During 1923-1936, Trotter served as the Extension Agronomist at the Missouri College of Agriculture. While serving in this capacity, he was charged with several additional responsibilities, in 1933 he was placed in charge of the Federal Cotton Plow-up Program, and in 1934, the A.A.A. Program in eighteen counties in Southeastern Missouri. Trotter also represented the University of Missouri on the Bankhead Committee, and, from 1935 to 1936, served as Agronomy Advisor to the Administrator of the U.S.D.A., the A.A.A., and Soil Conservation Programs.

In 1936, Trotter came to Texas A & M University, then called the Agricultural and Mechanical College of Texas, where he held several responsible positions before his retirement in 1960. Until 1944, he served as Head of the Department of Agronomy.
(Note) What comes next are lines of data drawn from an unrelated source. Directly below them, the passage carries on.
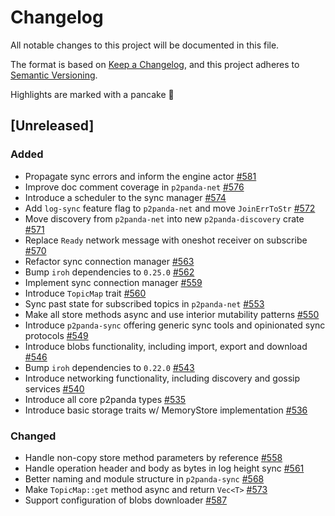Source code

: # Changelog

All notable changes to this project will be documented in this file.

The format is based on [Keep a Changelog](https://keepachangelog.com/en/1.0.0/),
and this project adheres to [Semantic Versioning](https://semver.org/spec/v2.0.0.html).

Highlights are marked with a pancake 🥞

## [Unreleased]

### Added

- Propagate sync errors and inform the engine actor [#581](https://github.com/p2panda/p2panda/pull/581) 
- Improve doc comment coverage in `p2panda-net` [#576](https://github.com/p2panda/p2panda/pull/576)
- Introduce a scheduler to the sync manager [#574](https://github.com/p2panda/p2panda/pull/574)
- Add `log-sync` feature flag to `p2panda-net` and move `JoinErrToStr` [#572](https://github.com/p2panda/p2panda/pull/572)
- Move discovery from `p2panda-net` into new `p2panda-discovery` crate [#571](https://github.com/p2panda/p2panda/pull/571) 
- Replace `Ready` network message with oneshot receiver on subscribe [#570](https://github.com/p2panda/p2panda/pull/570)
- Refactor sync connection manager [#563](https://github.com/p2panda/p2panda/pull/563)
- Bump `iroh` dependencies to `0.25.0` [#562](https://github.com/p2panda/p2panda/pull/562)
- Implement sync connection manager [#559](https://github.com/p2panda/p2panda/pull/559)
- Introduce `TopicMap` trait [#560](https://github.com/p2panda/p2panda/pull/560)
- Sync past state for subscribed topics in `p2panda-net` [#553](https://github.com/p2panda/p2panda/pull/553)
- Make all store methods async and use interior mutability patterns [#550](https://github.com/p2panda/p2panda/pull/550)
- Introduce `p2panda-sync` offering generic sync tools and opinionated sync protocols [#549](https://github.com/p2panda/p2panda/pull/549)
- Introduce blobs functionality, including import, export and download
  [#546](https://github.com/p2panda/p2panda/pull/546)
- Bump `iroh` dependencies to `0.22.0` [#543](https://github.com/p2panda/p2panda/pull/543)
- Introduce networking functionality, including discovery and gossip
  services [#540](https://github.com/p2panda/p2panda/pull/540)
- Introduce all core p2panda types [#535](https://github.com/p2panda/p2panda/pull/535)
- Introduce basic storage traits w/ MemoryStore implementation [#536](https://github.com/p2panda/p2panda/pull/536)

### Changed

- Handle non-copy store method parameters by reference [#558](https://github.com/p2panda/p2panda/pull/558)
- Handle operation header and body as bytes in log height sync [#561](https://github.com/p2panda/p2panda/pull/561)
- Better naming and module structure in `p2panda-sync` [#568](https://github.com/p2panda/p2panda/pull/568)
- Make `TopicMap::get` method async and return `Vec<T>` [#573](https://github.com/p2panda/p2panda/pull/573)
- Support configuration of blobs downloader [#587](https://github.com/p2panda/p2panda/pull/587)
From 1944 until 1949, he was Director of the Agricultural Extension Service. During these years, he made several changes, such as having regional directors reside in the regions in which they served rather than in College Station, and, to avoid duplication of effort, having subject specialists in the Extension Service work more closely with the people in their subject area in the School of Agriculture. Trotter also devoted a great deal of effort to the professional improvement of Extension personnel. Between 1949 and 1956, Trotter was Dean of the Graduate School and thereafter served as Associate Dean until his retirement in 1960. In addition, he was an Extension Consultant on Personnel and Professional Improvement during this time. He was particularly active in the training of African-American Extension personnel.

Twice during his long career, Trotter was engaged in activities that took him abroad for extended periods. Upon retiring from Texas A&M University, Trotter accepted a position on the faculty of the University of Missouri. He served on the U.S. AID team for India until 1964, during which time he helped organize the Orissa University of Agriculture and Technology on the Pattern of U.S. Land Grant colleges, where research, teaching, and extension are coordinated.
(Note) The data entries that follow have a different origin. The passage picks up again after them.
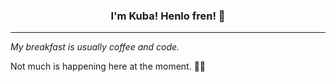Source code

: <h3 align="center">I'm Kuba! Henlo fren! 👋</h3>

---

_My breakfast is usually coffee and code._

Not much is happening here at the moment. 🤷‍♂️
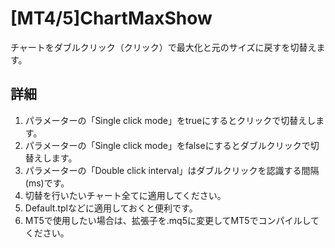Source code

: # [MT4/5]ChartMaxShow

チャートをダブルクリック（クリック）で最大化と元のサイズに戻すを切替えます。

## 詳細

1. パラメーターの「Single click mode」をtrueにするとクリックで切替えします。
1. パラメーターの「Single click mode」をfalseにするとダブルクリックで切替えします。
1. パラメーターの「Double click interval」はダブルクリックを認識する間隔(ms)です。
1. 切替を行いたいチャート全てに適用してください。
1. Default.tplなどに適用しておくと便利です。
1. MT5で使用したい場合は、拡張子を.mq5に変更してMT5でコンパイルしてください。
In 1948 Trotter also served as an International Commodity Specialist in cotton, and surveyed cotton activities in Japan, China, India, Pakistan, and Greece for the Office of Foreign Agricultural Relations.
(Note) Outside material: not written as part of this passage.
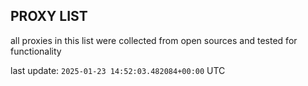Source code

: ## PROXY LIST

all proxies in this list were collected from open sources and tested for functionality

last update: `2025-01-23 14:52:03.482084+00:00` UTC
Throughout his career, Trotter was committed to religious and civic involvement. His numerous early morning radio talks on various agricultural topics as well as New Year's and Thanksgiving greetings demonstrate this. He was largely responsible for the planning for and organization of the first Rural Church Conference in College Station in 1946. His speech on that occasion, "Soils and Souls," was reprinted several times in church and agricultural publications.

Trotter and his wife, Lena Ann Breeze Trotter, live in Bryan, Texas. They have two sons, Ide Peebles Trotter, Jr., and Benjamin Breeze Trotter, both of whom are graduates of Texas A&M University. Ide Peebles Trotter has also long been an active member of numerous societies and social and fraternal organizations.